"""

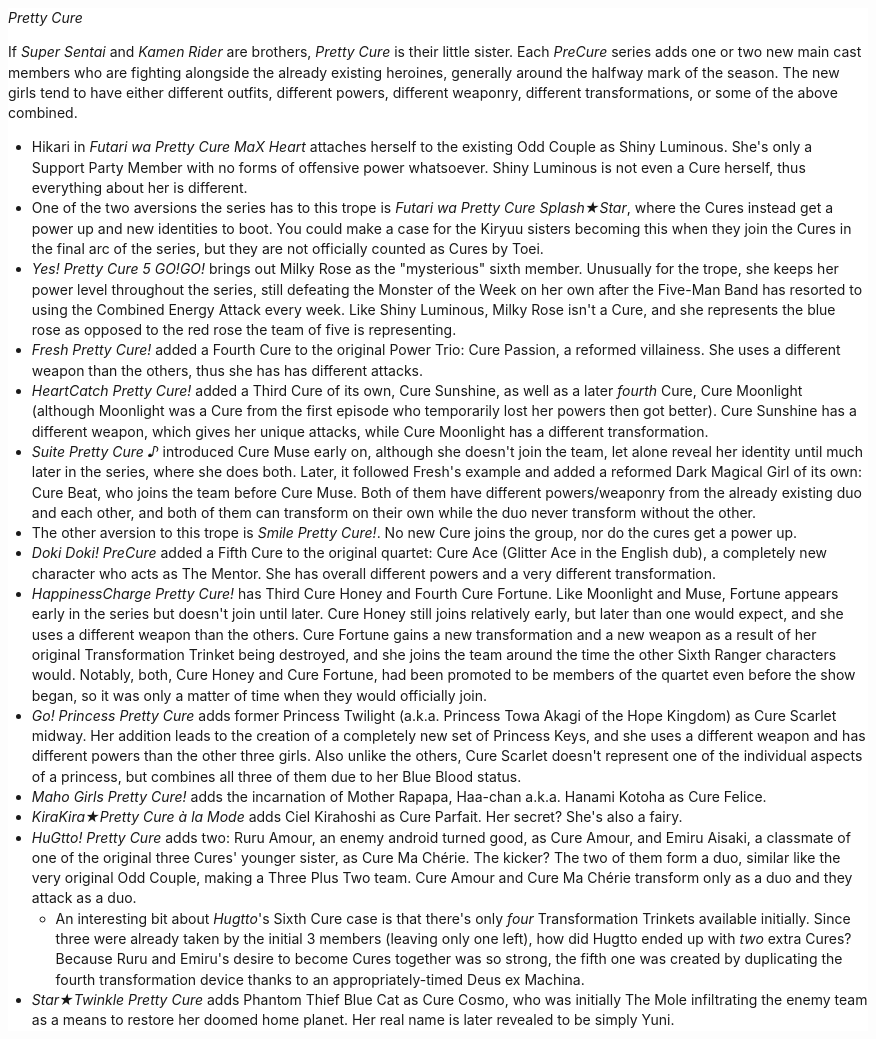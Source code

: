 _Pretty Cure_ 

If _Super Sentai_ and _Kamen Rider_ are brothers, _Pretty Cure_ is their little sister. Each _PreCure_ series adds one or two new main cast members who are fighting alongside the already existing heroines, generally around the halfway mark of the season. The new girls tend to have either different outfits, different powers, different weaponry, different transformations, or some of the above combined.

-   Hikari in _Futari wa Pretty Cure MaX Heart_ attaches herself to the existing Odd Couple as Shiny Luminous. She's only a Support Party Member with no forms of offensive power whatsoever. Shiny Luminous is not even a Cure herself, thus everything about her is different.
-   One of the two aversions the series has to this trope is _Futari wa Pretty Cure Splash★Star_, where the Cures instead get a power up and new identities to boot. You could make a case for the Kiryuu sisters becoming this when they join the Cures in the final arc of the series, but they are not officially counted as Cures by Toei.
-   _Yes! Pretty Cure 5 GO!GO!_ brings out Milky Rose as the "mysterious" sixth member. Unusually for the trope, she keeps her power level throughout the series, still defeating the Monster of the Week on her own after the Five-Man Band has resorted to using the Combined Energy Attack every week. Like Shiny Luminous, Milky Rose isn't a Cure, and she represents the blue rose as opposed to the red rose the team of five is representing.
-   _Fresh Pretty Cure!_ added a Fourth Cure to the original Power Trio: Cure Passion, a reformed villainess. She uses a different weapon than the others, thus she has has different attacks.
-   _HeartCatch Pretty Cure!_ added a Third Cure of its own, Cure Sunshine, as well as a later _fourth_ Cure, Cure Moonlight (although Moonlight was a Cure from the first episode who temporarily lost her powers then got better). Cure Sunshine has a different weapon, which gives her unique attacks, while Cure Moonlight has a different transformation.
-   _Suite Pretty Cure ♪_ introduced Cure Muse early on, although she doesn't join the team, let alone reveal her identity until much later in the series, where she does both. Later, it followed Fresh's example and added a reformed Dark Magical Girl of its own: Cure Beat, who joins the team before Cure Muse. Both of them have different powers/weaponry from the already existing duo and each other, and both of them can transform on their own while the duo never transform without the other.
-   The other aversion to this trope is _Smile Pretty Cure!_. No new Cure joins the group, nor do the cures get a power up.
-   _Doki Doki! PreCure_ added a Fifth Cure to the original quartet: Cure Ace (Glitter Ace in the English dub), a completely new character who acts as The Mentor. She has overall different powers and a very different transformation.
-   _HappinessCharge Pretty Cure!_ has Third Cure Honey and Fourth Cure Fortune. Like Moonlight and Muse, Fortune appears early in the series but doesn't join until later. Cure Honey still joins relatively early, but later than one would expect, and she uses a different weapon than the others. Cure Fortune gains a new transformation and a new weapon as a result of her original Transformation Trinket being destroyed, and she joins the team around the time the other Sixth Ranger characters would. Notably, both, Cure Honey and Cure Fortune, had been promoted to be members of the quartet even before the show began, so it was only a matter of time when they would officially join.
-   _Go! Princess Pretty Cure_ adds former Princess Twilight (a.k.a. Princess Towa Akagi of the Hope Kingdom) as Cure Scarlet midway. Her addition leads to the creation of a completely new set of Princess Keys, and she uses a different weapon and has different powers than the other three girls. Also unlike the others, Cure Scarlet doesn't represent one of the individual aspects of a princess, but combines all three of them due to her Blue Blood status.
-   _Maho Girls Pretty Cure!_ adds the incarnation of Mother Rapapa, Haa-chan a.k.a. Hanami Kotoha as Cure Felice.
-   _KiraKira★Pretty Cure à la Mode_ adds Ciel Kirahoshi as Cure Parfait. Her secret? She's also a fairy.
-   _HuGtto! Pretty Cure_ adds two: Ruru Amour, an enemy android turned good, as Cure Amour, and Emiru Aisaki, a classmate of one of the original three Cures' younger sister, as Cure Ma Chérie. The kicker? The two of them form a duo, similar like the very original Odd Couple, making a Three Plus Two team. Cure Amour and Cure Ma Chérie transform only as a duo and they attack as a duo.
    -   An interesting bit about _Hugtto_'s Sixth Cure case is that there's only _four_ Transformation Trinkets available initially. Since three were already taken by the initial 3 members (leaving only one left), how did Hugtto ended up with _two_ extra Cures? Because Ruru and Emiru's desire to become Cures together was so strong, the fifth one was created by duplicating the fourth transformation device thanks to an appropriately-timed Deus ex Machina.
-   _Star★Twinkle Pretty Cure_ adds Phantom Thief Blue Cat as Cure Cosmo, who was initially The Mole infiltrating the enemy team as a means to restore her doomed home planet. Her real name is later revealed to be simply Yuni.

"""

### What is expected
Working from the listing above, retype it exactly but include no images.

### Your response
Source code

: _Pretty Cure_ 

If _Super Sentai_ and _Kamen Rider_ are brothers, _Pretty Cure_ is their little sister. Each _PreCure_ series adds one or two new main cast members who are fighting alongside the already existing heroines, generally around the halfway mark of the season. The new girls tend to have either different outfits, different powers, different weaponry, different transformations, or some of the above combined.

-   Hikari in _Futari wa Pretty Cure MaX Heart_ attaches herself to the existing Odd Couple as Shiny Luminous. She's only a Support Party Member with no forms of offensive power whatsoever. Shiny Luminous is not even a Cure herself, thus everything about her is different.
-   One of the two aversions the series has to this trope is _Futari wa Pretty Cure Splash★Star_, where the Cures instead get a power up and new identities to boot. You could make a case for the Kiryuu sisters becoming this when they join the Cures in the final arc of the series, but they are not officially counted as Cures by Toei.
-   _Yes! Pretty Cure 5 GO!GO!_ brings out Milky Rose as the "mysterious" sixth member. Unusually for the trope, she keeps her power level throughout the series, still defeating the Monster of the Week on her own after the Five-Man Band has resorted to using the Combined Energy Attack every week. Like Shiny Luminous, Milky Rose isn't a Cure, and she represents the blue rose as opposed to the red rose the team of five is representing.
-   _Fresh Pretty Cure!_ added a Fourth Cure to the original Power Trio: Cure Passion, a reformed villainess. She uses a different weapon than the others, thus she has has different attacks.
-   _HeartCatch Pretty Cure!_ added a Third Cure of its own, Cure Sunshine, as well as a later _fourth_ Cure, Cure Moonlight (although Moonlight was a Cure from the first episode who temporarily lost her powers then got better). Cure Sunshine has a different weapon, which gives her unique attacks, while Cure Moonlight has a different transformation.
-   _Suite Pretty Cure ♪_ introduced Cure Muse early on, although she doesn't join the team, let alone reveal her identity until much later in the series, where she does both. Later, it followed Fresh's example and added a reformed Dark Magical Girl of its own: Cure Beat, who joins the team before Cure Muse. Both of them have different powers/weaponry from the already existing duo and each other, and both of them can transform on their own while the duo never transform without the other.
-   The other aversion to this trope is _Smile Pretty Cure!_. No new Cure joins the group, nor do the cures get a power up.
-   _Doki Doki! PreCure_ added a Fifth Cure to the original quartet: Cure Ace (Glitter Ace in the English dub), a completely new character who acts as The Mentor. She has overall different powers and a very different transformation.
-   _HappinessCharge Pretty Cure!_ has Third Cure Honey and Fourth Cure Fortune. Like Moonlight and Muse, Fortune appears early in the series but doesn't join until later. Cure Honey still joins relatively early, but later than one would expect, and she uses a different weapon than the others. Cure Fortune gains a new transformation and a new weapon as a result of her original Transformation Trinket being destroyed, and she joins the team around the time the other Sixth Ranger characters would. Notably, both, Cure Honey and Cure Fortune, had been promoted to be members of the quartet even before the show began, so it was only a matter of time when they would officially join.
-   _Go! Princess Pretty Cure_ adds former Princess Twilight (a.k.a. Princess Towa Akagi of the Hope Kingdom) as Cure Scarlet midway. Her addition leads to the creation of a completely new set of Princess Keys, and she uses a different weapon and has different powers than the other three girls. Also unlike the others, Cure Scarlet doesn't represent one of the individual aspects of a princess, but combines all three of them due to her Blue Blood status.
-   _Maho Girls Pretty Cure!_ adds the incarnation of Mother Rapapa, Haa-chan a.k.a. Hanami Kotoha as Cure Felice.
-   _KiraKira★Pretty Cure à la Mode_ adds Ciel Kirahoshi as Cure Parfait. Her secret? She's also a fairy.
-   _HuGtto! Pretty Cure_ adds two: Ruru Amour, an enemy android turned good, as Cure Amour, and Emiru Aisaki, a classmate of one of the original three Cures' younger sister, as Cure Ma Chérie. The kicker? The two of them form a duo, similar like the very original Odd Couple, making a Three Plus Two team. Cure Amour and Cure Ma Chérie transform only as a duo and they attack as a duo.
    -   An interesting bit about _Hugtto_'s Sixth Cure case is that there's only _four_ Transformation Trinkets available initially. Since three were already taken by the initial 3 members (leaving only one left), how did Hugtto ended up with _two_ extra Cures? Because Ruru and Emiru's desire to become Cures together was so strong, the fifth one was created by duplicating the fourth transformation device thanks to an appropriately-timed Deus ex Machina.
-   _Star★Twinkle Pretty Cure_ adds Phantom Thief Blue Cat as Cure Cosmo, who was initially The Mole infiltrating the enemy team as a means to restore her doomed home planet. Her real name is later revealed to be simply Yuni.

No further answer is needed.